Copy the records below in full, keeping each word as it is but omitting the pictures.

DATA EXTRACT>
********

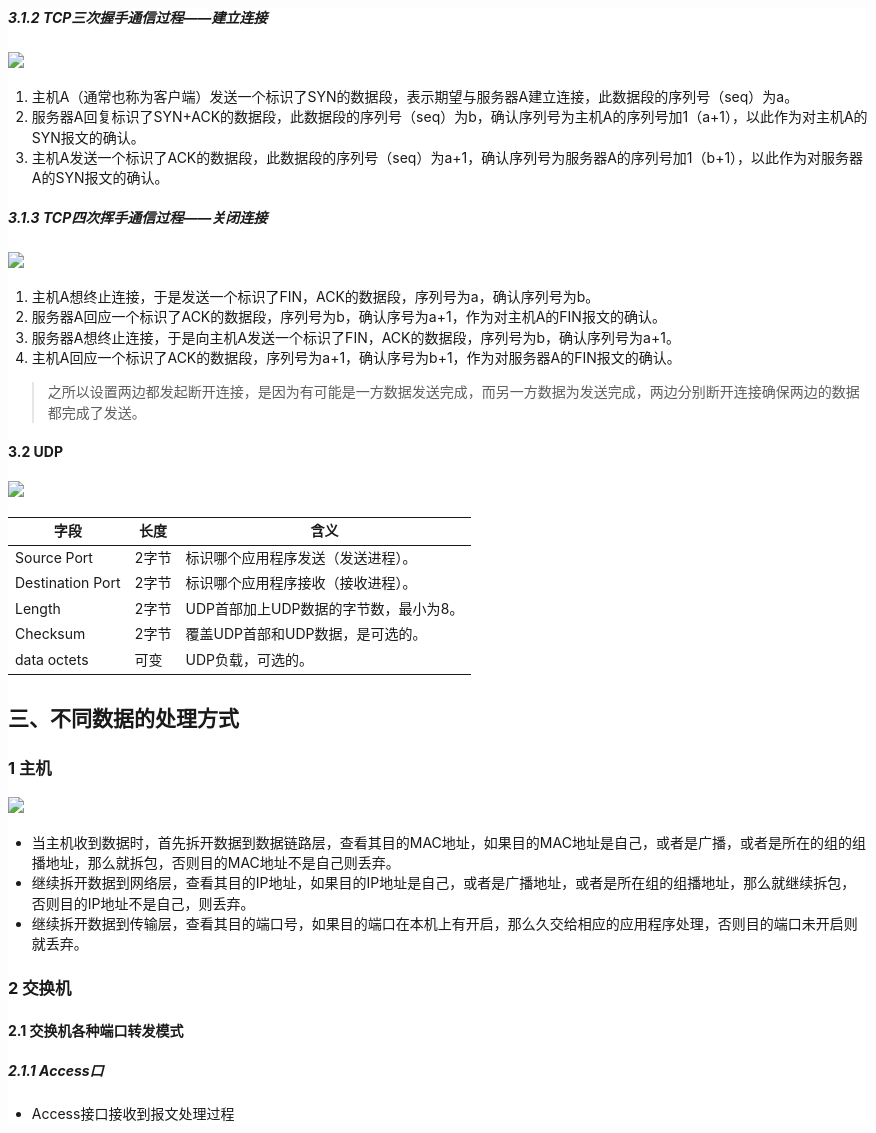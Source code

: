 ##### 3.1.2 TCP三次握手通信过程——建立连接

![](https://upload-images.jianshu.io/upload_images/6757403-4605acbfe2391c81.png?imageMogr2/auto-orient/strip%7CimageView2/2/w/1240)

1. 主机A（通常也称为客户端）发送一个标识了SYN的数据段，表示期望与服务器A建立连接，此数据段的序列号（seq）为a。
2. 服务器A回复标识了SYN+ACK的数据段，此数据段的序列号（seq）为b，确认序列号为主机A的序列号加1（a+1），以此作为对主机A的SYN报文的确认。
3. 主机A发送一个标识了ACK的数据段，此数据段的序列号（seq）为a+1，确认序列号为服务器A的序列号加1（b+1），以此作为对服务器A的SYN报文的确认。

##### 3.1.3 TCP四次挥手通信过程——关闭连接

![](https://upload-images.jianshu.io/upload_images/6757403-bf0ea81f170651ec.png?imageMogr2/auto-orient/strip%7CimageView2/2/w/1240)

1. 主机A想终止连接，于是发送一个标识了FIN，ACK的数据段，序列号为a，确认序列号为b。
2. 服务器A回应一个标识了ACK的数据段，序列号为b，确认序号为a+1，作为对主机A的FIN报文的确认。
3. 服务器A想终止连接，于是向主机A发送一个标识了FIN，ACK的数据段，序列号为b，确认序列号为a+1。
4. 主机A回应一个标识了ACK的数据段，序列号为a+1，确认序号为b+1，作为对服务器A的FIN报文的确认。

> 之所以设置两边都发起断开连接，是因为有可能是一方数据发送完成，而另一方数据为发送完成，两边分别断开连接确保两边的数据都完成了发送。

#### 3.2 UDP

![](https://upload-images.jianshu.io/upload_images/6757403-429ccda80fced713.png?imageMogr2/auto-orient/strip%7CimageView2/2/w/1240)

| 字段             | 长度  | 含义                                  |
| ---------------- | ----- | ------------------------------------- |
| Source Port      | 2字节 | 标识哪个应用程序发送（发送进程）。    |
| Destination Port | 2字节 | 标识哪个应用程序接收（接收进程）。    |
| Length           | 2字节 | UDP首部加上UDP数据的字节数，最小为8。 |
| Checksum         | 2字节 | 覆盖UDP首部和UDP数据，是可选的。      |
| data octets      | 可变  | UDP负载，可选的。                     |

## 三、不同数据的处理方式

### 1 主机

![](https://upload-images.jianshu.io/upload_images/6757403-b819214e06debe66.png?imageMogr2/auto-orient/strip%7CimageView2/2/w/1240)

- 当主机收到数据时，首先拆开数据到数据链路层，查看其目的MAC地址，如果目的MAC地址是自己，或者是广播，或者是所在的组的组播地址，那么就拆包，否则目的MAC地址不是自己则丢弃。
- 继续拆开数据到网络层，查看其目的IP地址，如果目的IP地址是自己，或者是广播地址，或者是所在组的组播地址，那么就继续拆包，否则目的IP地址不是自己，则丢弃。
- 继续拆开数据到传输层，查看其目的端口号，如果目的端口在本机上有开启，那么久交给相应的应用程序处理，否则目的端口未开启则就丢弃。

### 2 交换机

#### 2.1 交换机各种端口转发模式

##### 2.1.1 Access口

- Access接口接收到报文处理过程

********

RESULT OF THIS TASK>
Source code

: ##### 3.1.2 TCP三次握手通信过程——建立连接

![](https://upload-images.jianshu.io/upload_images/6757403-4605acbfe2391c81.png?imageMogr2/auto-orient/strip%7CimageView2/2/w/1240)

1. 主机A（通常也称为客户端）发送一个标识了SYN的数据段，表示期望与服务器A建立连接，此数据段的序列号（seq）为a。
2. 服务器A回复标识了SYN+ACK的数据段，此数据段的序列号（seq）为b，确认序列号为主机A的序列号加1（a+1），以此作为对主机A的SYN报文的确认。
3. 主机A发送一个标识了ACK的数据段，此数据段的序列号（seq）为a+1，确认序列号为服务器A的序列号加1（b+1），以此作为对服务器A的SYN报文的确认。

##### 3.1.3 TCP四次挥手通信过程——关闭连接

![](https://upload-images.jianshu.io/upload_images/6757403-bf0ea81f170651ec.png?imageMogr2/auto-orient/strip%7CimageView2/2/w/1240)

1. 主机A想终止连接，于是发送一个标识了FIN，ACK的数据段，序列号为a，确认序列号为b。
2. 服务器A回应一个标识了ACK的数据段，序列号为b，确认序号为a+1，作为对主机A的FIN报文的确认。
3. 服务器A想终止连接，于是向主机A发送一个标识了FIN，ACK的数据段，序列号为b，确认序列号为a+1。
4. 主机A回应一个标识了ACK的数据段，序列号为a+1，确认序号为b+1，作为对服务器A的FIN报文的确认。

> 之所以设置两边都发起断开连接，是因为有可能是一方数据发送完成，而另一方数据为发送完成，两边分别断开连接确保两边的数据都完成了发送。

#### 3.2 UDP

![](https://upload-images.jianshu.io/upload_images/6757403-429ccda80fced713.png?imageMogr2/auto-orient/strip%7CimageView2/2/w/1240)

| 字段             | 长度  | 含义                                  |
| ---------------- | ----- | ------------------------------------- |
| Source Port      | 2字节 | 标识哪个应用程序发送（发送进程）。    |
| Destination Port | 2字节 | 标识哪个应用程序接收（接收进程）。    |
| Length           | 2字节 | UDP首部加上UDP数据的字节数，最小为8。 |
| Checksum         | 2字节 | 覆盖UDP首部和UDP数据，是可选的。      |
| data octets      | 可变  | UDP负载，可选的。                     |

## 三、不同数据的处理方式

### 1 主机

![](https://upload-images.jianshu.io/upload_images/6757403-b819214e06debe66.png?imageMogr2/auto-orient/strip%7CimageView2/2/w/1240)

- 当主机收到数据时，首先拆开数据到数据链路层，查看其目的MAC地址，如果目的MAC地址是自己，或者是广播，或者是所在的组的组播地址，那么就拆包，否则目的MAC地址不是自己则丢弃。
- 继续拆开数据到网络层，查看其目的IP地址，如果目的IP地址是自己，或者是广播地址，或者是所在组的组播地址，那么就继续拆包，否则目的IP地址不是自己，则丢弃。
- 继续拆开数据到传输层，查看其目的端口号，如果目的端口在本机上有开启，那么久交给相应的应用程序处理，否则目的端口未开启则就丢弃。

### 2 交换机

#### 2.1 交换机各种端口转发模式

##### 2.1.1 Access口

- Access接口接收到报文处理过程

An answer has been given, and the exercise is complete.